Joan Mitchell, vice president of the Friends of Northeast Library, said that the local Friends group got organized about two years ago. “Lois has been at every meeting and facilitated everything. She let us know what the library needed and what the community needed. It’s been a great relationship. She has made it possible to have our author events and our annual book sale.
“We were very sad to hear she was leaving,” Mitchell added. “She’s been a great community liaison. She was on the President’s Walk community group. She also attended all the Holland Neighborhood Improvement Association meetings. People will miss her take on things. She had her thumb on the pulse of Northeast.”

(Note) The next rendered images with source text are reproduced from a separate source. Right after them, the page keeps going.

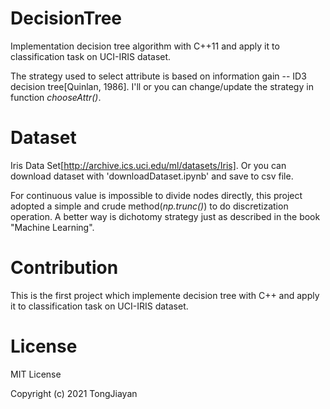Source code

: # DecisionTree
Implementation decision tree algorithm with C++11 and apply it to classification task on UCI-IRIS dataset.

The strategy used to select attribute is based on information gain -- ID3 decision tree[Quinlan, 1986]. I'll or you can change/update the strategy in function *chooseAttr()*.

# Dataset
Iris Data Set[http://archive.ics.uci.edu/ml/datasets/Iris]. Or you can download dataset with 'downloadDataset.ipynb' and save to csv file.

For continuous value is impossible to divide nodes directly, this project adopted a simple and crude method(*np.trunc()*) to do discretization operation. A better way is dichotomy strategy just as described in the book "Machine Learning".

# Contribution
This is the first project which implemente decision tree with C++ and apply it to classification task on UCI-IRIS dataset.

# License
MIT License

Copyright (c) 2021 TongJiayan

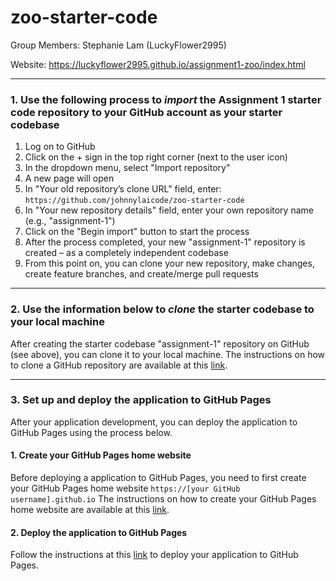 # zoo-starter-code

Group Members: Stephanie Lam (LuckyFlower2995)


Website: https://luckyflower2995.github.io/assignment1-zoo/index.html

----------
### 1. Use the following process to ***import*** the Assignment 1 starter code repository to your GitHub account as your starter codebase
1.	Log on to GitHub
2.	Click on the + sign in the top right corner (next to the user icon)
3.	In the dropdown menu, select "Import repository"
4.	A new page will open
5.	In "Your old repository’s clone URL" field, enter: `https://github.com/johnnylaicode/zoo-starter-code`
6.	In "Your new repository details" field, enter your own repository name (e.g., "assignment-1")
7.	Click on the "Begin import" button to start the process
8.	After the process completed, your new "assignment-1" repository is created – as a completely independent codebase
9.	From this point on, you can clone your new repository, make changes, create feature branches, and create/merge pull requests

----------
### 2. Use the information below to ***clone*** the starter codebase to your local machine
After creating the starter codebase "assignment-1" repository on GitHub (see above), you can clone it to your local machine. The instructions on how to clone a GitHub repository are available at this [link](https://docs.github.com/en/repositories/creating-and-managing-repositories/cloning-a-repository).

----------
### 3. Set up and deploy the application to GitHub Pages
After your application development, you can deploy the application to GitHub Pages using the process below.

#### 1. Create your GitHub Pages home website
Before deploying a application to GitHub Pages, you need to first create your GitHub Pages home website `https://[your GitHub username].github.io`
The instructions on how to create your GitHub Pages home website are available at this [link](https://docs.github.com/en/pages/getting-started-with-github-pages/creating-a-github-pages-site).

#### 2. Deploy the application to GitHub Pages
Follow the instructions at this [link](https://docs.github.com/en/pages/getting-started-with-github-pages/configuring-a-publishing-source-for-your-github-pages-site) to deploy your application to GitHub Pages.

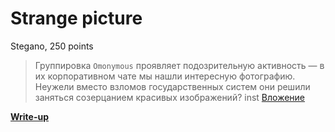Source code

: # Strange picture

Stegano, 250 points

> Группировка `Omonymous` проявляет подозрительную активность — в их корпоративном чате мы нашли интересную фотографию. Неужели вместо взломов государственных систем они решили заняться созерцанием красивых изображений?
>inst
> [Вложение](https://github.com/upmlctf/2017-summer/blob/master/strange-picture/picture.png)

**[Write-up](https://github.com/upmlctf/2017-summer/blob/master/strange-picture/WRITEUP.md)**
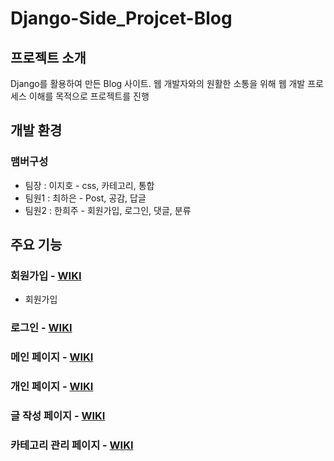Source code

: # Django-Side_Projcet-Blog

## 프로젝트 소개
Django를 활용하여 만든 Blog 사이트. 웹 개발자와의 원활한 소통을 위해 웹 개발 프로세스 이해를 목적으로 프로젝트를 진행

## 개발 환경

### 맴버구성
- 팀장 : 이지호 - css, 카테고리, 통합
- 팀원1 : 최하은 - Post, 공감, 답글
- 팀원2 : 한희주 - 회원가입, 로그인, 댓글, 분류

## 주요 기능

### 회원가입 - [WIKI](https://github.com/Three-In-One-31/Blog/wiki/%ED%9A%8C%EC%9B%90%EA%B0%80%EC%9E%85)
- 회원가입

### 로그인 - [WIKI](https://github.com/Three-In-One-31/Blog/wiki/%EB%A1%9C%EA%B7%B8%EC%9D%B8)

### 메인 페이지 - [WIKI](https://github.com/Three-In-One-31/Blog/wiki/%EB%A9%94%EC%9D%B8-%ED%8E%98%EC%9D%B4%EC%A7%80)

### 개인 페이지 - [WIKI](https://github.com/Three-In-One-31/Blog/wiki/%EA%B0%9C%EC%9D%B8-%ED%8E%98%EC%9D%B4%EC%A7%80)

### 글 작성 페이지 - [WIKI](https://github.com/Three-In-One-31/Blog/wiki/%EA%B8%80-%EC%9E%91%EC%84%B1-%ED%8E%98%EC%9D%B4%EC%A7%80)

### 카테고리 관리 페이지 - [WIKI](https://github.com/Three-In-One-31/Blog/wiki/%EC%B9%B4%ED%85%8C%EA%B3%A0%EB%A6%AC-%EA%B4%80%EB%A6%AC-%ED%8E%98%EC%9D%B4%EC%A7%80)

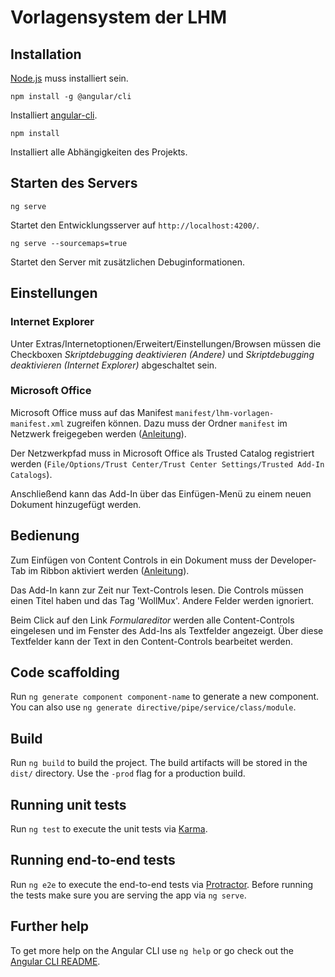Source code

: # Vorlagensystem der LHM

## Installation

[Node.js](https://nodejs.org) muss installiert sein.

`npm install -g @angular/cli`

Installiert [angular-cli](https://github.com/angular/angular-cli).

`npm install`

Installiert alle Abhängigkeiten des Projekts.

## Starten des Servers

`ng serve`

Startet den Entwicklungsserver auf `http://localhost:4200/`.

`ng serve --sourcemaps=true`

Startet den Server mit zusätzlichen Debuginformationen.

## Einstellungen

### Internet Explorer

Unter Extras/Internetoptionen/Erweitert/Einstellungen/Browsen müssen die Checkboxen *Skriptdebugging deaktivieren (Andere)* und *Skriptdebugging deaktivieren (Internet Explorer)* abgeschaltet sein.

### Microsoft Office

Microsoft Office muss auf das Manifest `manifest/lhm-vorlagen-manifest.xml` zugreifen können. Dazu muss der Ordner `manifest` im Netzwerk freigegeben werden ([Anleitung](http://praxistipps.chip.de/ordner-fuer-netzwerk-freigeben-so-funktionierts_19213)).

Der Netzwerkpfad muss in Microsoft Office als Trusted Catalog registriert werden (`File/Options/Trust Center/Trust Center Settings/Trusted Add-In Catalogs`).

Anschließend kann das Add-In über das Einfügen-Menü zu einem neuen Dokument hinzugefügt werden.

## Bedienung
Zum Einfügen von Content Controls in ein Dokument muss der Developer-Tab im Ribbon aktiviert werden ([Anleitung](https://support.office.com/en-us/article/Show-the-Developer-tab-e1192344-5e56-4d45-931b-e5fd9bea2d45)).

Das Add-In kann zur Zeit nur Text-Controls lesen. Die Controls müssen einen Titel haben und das Tag 'WollMux'. Andere Felder werden ignoriert.

Beim Click auf den Link *Formulareditor* werden alle Content-Controls eingelesen und im Fenster des Add-Ins als Textfelder angezeigt. Über diese Textfelder kann der Text in den Content-Controls bearbeitet werden.

## Code scaffolding

Run `ng generate component component-name` to generate a new component. You can also use `ng generate directive/pipe/service/class/module`.

## Build

Run `ng build` to build the project. The build artifacts will be stored in the `dist/` directory. Use the `-prod` flag for a production build.

## Running unit tests

Run `ng test` to execute the unit tests via [Karma](https://karma-runner.github.io).

## Running end-to-end tests

Run `ng e2e` to execute the end-to-end tests via [Protractor](http://www.protractortest.org/).
Before running the tests make sure you are serving the app via `ng serve`.

## Further help

To get more help on the Angular CLI use `ng help` or go check out the [Angular CLI README](https://github.com/angular/angular-cli/blob/master/README.md).
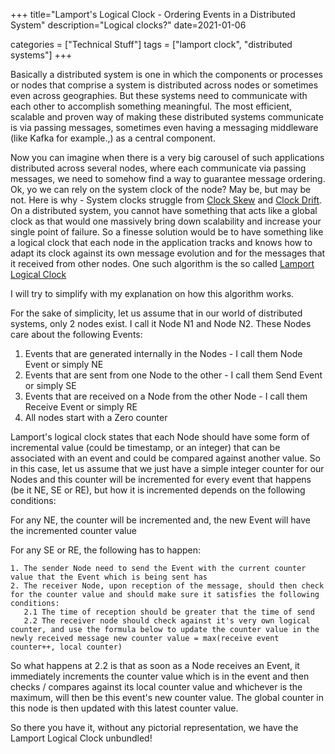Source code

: +++
title="Lamport's Logical Clock - Ordering Events in a Distributed System"
description="Logical clocks?"
date=2021-01-06

categories = ["Technical Stuff"]
tags = ["lamport clock", "distributed systems"]
+++


Basically a distributed system is one in which the components or processes or nodes that comprise a system is distributed across nodes or sometimes even 
across geographies. But these systems need to communicate with each other to accomplish something meaningful. The most efficient, scalable and proven way 
of making these distributed systems communicate is via passing messages, sometimes even having a messaging middleware (like Kafka for example.,) as a 
central component.

Now you can imagine when there is a very big carousel of such applications distributed across several nodes, where each communicate via passing messages, 
we need to somehow find a way to guarantee message ordering. Ok, yo we can rely on the system clock of the node? May be, but may be not. Here is why - 
System clocks struggle from [Clock Skew](https://en.wikipedia.org/wiki/Clock_skew) and [Clock Drift](https://en.wikipedia.org/wiki/Clock_drift). On a 
distributed system, you cannot have something that acts like a global clock as that would one massively bring down scalability and increase your single 
point of failure. So a finesse solution would be to have something like a logical clock that each node in the application tracks and knows how to adapt 
its clock against its own message evolution and for the messages that it received from other nodes. One such algorithm is the so 
called [Lamport Logical Clock](https://en.wikipedia.org/wiki/Lamport_timestamp#Lamport's_logical_clock_in_distributed_systems)

I will try to simplify with my explanation on how this algorithm works.

For the sake of simplicity, let us assume that in our world of distributed systems, only 2 nodes exist. I call it Node N1 and Node N2. These Nodes care 
about the following Events:

1. Events that are generated internally in the Nodes - I call them Node Event or simply NE
2. Events that are sent from one Node to the other - I call them Send Event or simply SE
3. Events that are received on a Node from the other Node - I call them Receive Event or simply RE
4. All nodes start with a Zero counter

Lamport's logical clock states that each Node should have some form of incremental value (could be timestamp, or an integer) that can be associated with an 
event and could be compared against another value. So in this case, let us assume that we just have a simple integer counter for our Nodes and this counter 
will be incremented for every event that happens (be it NE, SE or RE), but how it is incremented depends on the following conditions:

For any NE, the counter will be incremented and, the new Event will have the incremented counter value

For any SE or RE, the following has to happen:

    1. The sender Node need to send the Event with the current counter value that the Event which is being sent has
    2. The receiver Node, upon reception of the message, should then check for the counter value and should make sure it satisfies the following conditions:
       2.1 The time of reception should be greater that the time of send
       2.2 The receiver node should check against it's very own logical counter, and use the formula below to update the counter value in the newly received message new counter value = max(receive event counter++, local counter)

So what happens at 2.2 is that as soon as a Node receives an Event, it immediately increments the counter value which is in the event and then 
checks / compares against its local counter value and whichever is the maximum, will then be this event's new counter value. The global counter in this 
node is then updated with this latest counter value.

So there you have it, without any pictorial representation, we have the Lamport Logical Clock unbundled!
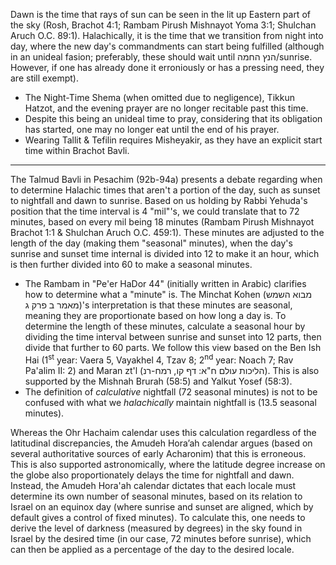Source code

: Dawn is the time that rays of sun can be seen in the lit up Eastern part of the sky (Rosh, Brachot 4:1; Rambam Pirush Mishnayot Yoma 3:1; Shulchan Aruch O.C. 89:1). Halachically, it is the time that we transition from night into day, where the new day's commandments can start being fulfilled (although in an unideal fasion; preferably, these should wait until הנץ החמה/sunrise. However, if one has already done it erroniously or has a pressing need, they are still exempt).

- The Night-Time Shema (when omitted due to negligence), Tikkun Hatzot, and the evening prayer are no longer recitable past this time.
- Despite this being an unideal time to pray, considering that its obligation has started, one may no longer eat until the end of his prayer.
- Wearing Tallit & Tefilin requires Misheyakir, as they have an explicit start time within Brachot Bavli.

---

The Talmud Bavli in Pesachim (92b-94a) presents a debate regarding when to determine Halachic times that aren't a portion of the day, such as sunset to nightfall and dawn to sunrise. Based on us holding by Rabbi Yehuda's position that the time interval is 4 "mil"'s, we could translate that to 72 minutes, based on every mil being 18 minutes (Rambam Pirush Mishnayot Brachot 1:1 & Shulchan Aruch O.C. 459:1). These minutes are adjusted to the length of the day (making them "seasonal" minutes), when the day's sunrise and sunset time internal is divided into 12 to make it an hour, which is then further divided into 60 to make a seasonal minutes.
- The Rambam in "Pe'er HaDor 44" (initially written in Arabic) clarifies how to determine what a "minute" is. The Minchat Kohen (מבוא השמש מאמר ב פרק ג)'s interpretation is that these minutes are seasonal, meaning they are proportionate based on how long a day is. To determine the length of these minutes, calculate a seasonal hour by dividing the time interval between sunrise and sunset into 12 parts, then divide that further to 60 parts. We follow this view based on the Ben Ish Hai (1<sup>st</sup> year: Vaera 5, Vayakhel 4, Tzav 8; 2<sup>nd</sup> year: Noach 7; Rav Pa'alim II: 2) and Maran zt'l (הליכות עולם ח"א: דף קו, רמח-רנ). This is also supported by the Mishnah Brurah (58:5) and Yalkut Yosef (58:3). 
- The definition of *calculative* nightfall (72 seasonal minutes) is not to be confused with what we *halachically* maintain nightfall is (13.5 seasonal minutes).

Whereas the Ohr Hachaim calendar uses this calculation regardless of the latitudinal discrepancies, the Amudeh Hora’ah calendar argues (based on several authoritative sources of early Acharonim) that this is erroneous. This is also supported astronomically, where the latitude degree increase on the globe also proportionately delays the time for nightfall and dawn. Instead, the Amudeh Hora'ah calendar dictates that each locale must determine its own number of seasonal minutes, based on its relation to Israel on an equinox day (where sunrise and sunset are aligned, which by default gives a control of fixed minutes). To calculate this, one needs to derive the level of darkness (measured by degrees) in the sky found in Israel by the desired time (in our case, 72 minutes before sunrise), which can then be applied as a percentage of the day to the desired locale.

Adelheid Koski, president of Holland Neighborhood Improvement Association, said, “I cannot remember a time when Lois was not a fixture at the library. Not only is Lois helpful to library patrons, she has gone out of her way to engage with individual residents, library users, and other community partners. I will miss seeing her walking the streets of our neighborhood. I will miss her personally delivered updates at the Holland neighborhood meetings. As a community leader I appreciate how willing she has been to work with community partners whenever there were challenges with youth or crime in or around the library. She got the library security help so that the librarians could do their jobs as librarians. Everyone involved in the library’s long renovation process has remarked time and again how great Lois was at keeping all parties up to date. To be honest I don’t know if I have ever met a public servant with both the tenacity and patience Lois seems to have. She’s a gem.”
Porfiri’s last day in Northeast is Saturday, Nov. 17. The Friends of Northeast Library and HNIA co-hosted a going away party for her Wednesday, Nov. 14. Librarian Laurie Simonson, who currently works at Augsburg Park Library, will be Northeast’s new senior librarian. Her first official day on the job is Nov. 20.